Re: [PATCH v3 0/8] Support for transparent PUD pages for DAX files

From: Matthew Wilcox
Date: Fri Jan 22 2016 - 09:12:10 EST


On Thu, Jan 21, 2016 at 02:48:58PM -0800, mingming cao wrote:
> On 01/08/2016 11:49 AM, Matthew Wilcox wrote:
> > Filesystems still need work to allocate 1GB pages. With ext4, I can
> > only get 16MB of contiguous space, although it is aligned. With XFS,
> > I can get 80MB less than 1GB, and it's not aligned. The XFS problem
> > may be due to the small amount of RAM in my test machine.
>
> I dont think ext4 can do 1G at this time due to extent length bits
> (15 for unwritten) and block group size bundary (well, with flex bg we
> may able to relax this ). I have seen about 125M of contiguous space
> allocated on my fresh new ext4 filesystem.
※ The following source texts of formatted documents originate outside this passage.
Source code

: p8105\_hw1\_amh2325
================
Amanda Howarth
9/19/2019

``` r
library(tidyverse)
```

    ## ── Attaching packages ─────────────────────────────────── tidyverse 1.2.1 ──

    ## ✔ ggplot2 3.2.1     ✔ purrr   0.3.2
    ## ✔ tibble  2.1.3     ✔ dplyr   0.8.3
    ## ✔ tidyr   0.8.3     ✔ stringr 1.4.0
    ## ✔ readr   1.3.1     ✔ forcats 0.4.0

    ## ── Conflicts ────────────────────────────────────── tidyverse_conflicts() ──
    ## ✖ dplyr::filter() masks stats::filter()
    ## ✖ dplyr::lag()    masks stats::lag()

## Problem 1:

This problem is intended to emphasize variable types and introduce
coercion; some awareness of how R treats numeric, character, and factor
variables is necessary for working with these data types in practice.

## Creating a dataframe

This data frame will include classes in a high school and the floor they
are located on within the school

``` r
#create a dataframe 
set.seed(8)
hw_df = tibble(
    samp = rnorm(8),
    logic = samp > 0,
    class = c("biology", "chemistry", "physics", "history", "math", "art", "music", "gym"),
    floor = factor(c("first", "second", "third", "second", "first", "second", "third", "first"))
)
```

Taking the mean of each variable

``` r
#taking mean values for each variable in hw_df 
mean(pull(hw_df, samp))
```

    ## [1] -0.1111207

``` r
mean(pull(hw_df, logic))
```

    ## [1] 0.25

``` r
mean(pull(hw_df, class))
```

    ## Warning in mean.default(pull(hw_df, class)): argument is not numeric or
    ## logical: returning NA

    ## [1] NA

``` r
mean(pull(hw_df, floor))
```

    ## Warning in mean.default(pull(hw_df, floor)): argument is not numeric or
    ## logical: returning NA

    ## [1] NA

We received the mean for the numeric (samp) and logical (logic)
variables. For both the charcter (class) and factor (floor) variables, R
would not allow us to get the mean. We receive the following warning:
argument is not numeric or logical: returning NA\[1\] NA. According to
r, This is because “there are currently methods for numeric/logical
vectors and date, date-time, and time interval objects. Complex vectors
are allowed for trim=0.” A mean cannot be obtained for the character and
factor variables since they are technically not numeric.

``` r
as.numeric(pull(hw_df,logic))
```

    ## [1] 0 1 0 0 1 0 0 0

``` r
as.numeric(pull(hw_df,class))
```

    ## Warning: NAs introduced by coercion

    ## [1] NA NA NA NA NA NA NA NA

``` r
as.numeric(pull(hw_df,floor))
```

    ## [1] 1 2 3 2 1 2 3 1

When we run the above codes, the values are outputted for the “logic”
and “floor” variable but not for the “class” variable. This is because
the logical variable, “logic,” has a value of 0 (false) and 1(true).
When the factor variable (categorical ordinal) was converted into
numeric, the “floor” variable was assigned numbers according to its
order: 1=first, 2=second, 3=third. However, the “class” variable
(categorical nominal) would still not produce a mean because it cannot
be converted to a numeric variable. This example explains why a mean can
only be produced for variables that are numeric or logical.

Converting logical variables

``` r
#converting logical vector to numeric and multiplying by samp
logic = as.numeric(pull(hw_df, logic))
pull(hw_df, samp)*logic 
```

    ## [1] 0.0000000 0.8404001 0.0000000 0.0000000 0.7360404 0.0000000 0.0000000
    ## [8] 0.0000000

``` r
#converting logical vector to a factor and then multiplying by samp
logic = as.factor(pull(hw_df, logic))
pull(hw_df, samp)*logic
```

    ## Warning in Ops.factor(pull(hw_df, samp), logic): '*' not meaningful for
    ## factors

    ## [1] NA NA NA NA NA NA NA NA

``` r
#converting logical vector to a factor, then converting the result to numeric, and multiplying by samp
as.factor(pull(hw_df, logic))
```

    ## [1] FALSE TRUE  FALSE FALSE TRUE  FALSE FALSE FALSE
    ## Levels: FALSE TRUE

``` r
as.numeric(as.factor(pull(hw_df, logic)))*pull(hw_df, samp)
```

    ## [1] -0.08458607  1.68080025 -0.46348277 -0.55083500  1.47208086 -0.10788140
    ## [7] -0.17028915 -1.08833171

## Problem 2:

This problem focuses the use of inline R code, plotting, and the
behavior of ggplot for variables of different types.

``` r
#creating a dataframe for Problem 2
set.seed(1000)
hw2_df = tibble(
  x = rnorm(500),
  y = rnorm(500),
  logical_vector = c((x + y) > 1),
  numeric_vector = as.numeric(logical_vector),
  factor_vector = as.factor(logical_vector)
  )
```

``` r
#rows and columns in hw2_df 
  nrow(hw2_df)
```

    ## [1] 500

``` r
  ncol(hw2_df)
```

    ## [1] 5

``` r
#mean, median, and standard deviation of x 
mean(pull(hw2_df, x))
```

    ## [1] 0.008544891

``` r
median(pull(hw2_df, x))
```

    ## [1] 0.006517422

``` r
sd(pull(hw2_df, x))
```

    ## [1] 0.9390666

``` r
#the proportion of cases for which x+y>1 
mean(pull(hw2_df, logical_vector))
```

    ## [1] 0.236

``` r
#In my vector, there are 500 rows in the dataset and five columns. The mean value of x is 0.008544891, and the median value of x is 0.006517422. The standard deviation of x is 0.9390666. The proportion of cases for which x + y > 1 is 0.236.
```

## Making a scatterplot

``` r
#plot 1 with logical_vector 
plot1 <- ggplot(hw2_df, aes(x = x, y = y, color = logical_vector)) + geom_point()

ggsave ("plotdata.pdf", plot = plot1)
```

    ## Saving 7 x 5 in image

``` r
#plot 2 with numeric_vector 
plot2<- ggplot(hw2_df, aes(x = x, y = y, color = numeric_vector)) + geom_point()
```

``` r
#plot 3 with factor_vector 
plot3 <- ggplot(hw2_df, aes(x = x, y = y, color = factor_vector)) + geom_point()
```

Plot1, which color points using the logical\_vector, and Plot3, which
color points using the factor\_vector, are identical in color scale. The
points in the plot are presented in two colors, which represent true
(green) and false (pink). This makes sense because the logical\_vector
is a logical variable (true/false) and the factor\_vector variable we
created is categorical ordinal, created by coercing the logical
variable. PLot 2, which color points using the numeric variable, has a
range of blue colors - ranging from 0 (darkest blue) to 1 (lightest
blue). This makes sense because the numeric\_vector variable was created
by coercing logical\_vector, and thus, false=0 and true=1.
I do remember mballoc in ext4
> used to normalize the allocation request up to 8 or 16M, but it appears
> not that small any more.

I agree that the on-disk ext4 format can't represent a single 1GB
extent (ext4_extent's ee_len is 16 bits), but the in-memory extent tree
(extent_status's es_len) uses a 32-bit block count field, which can
represent an 8TB length extent with 4kB blocks.

It seems that at the moment, something is constraining allocations to be
at most 16MB, so that we can convert one extent_status to one ext4_extent.
What I'd like to see is code to convert one extent_status into multiple
ext4_extents on disc, and recombine multiple ext4_extents into a single
extent_status when the inode is read back in later.

Then we can start looking at places where ext4 puts metadata in the
middle of 1GB regions, preventing them from being used ... that'll be
a separate bag of issues, no doubt.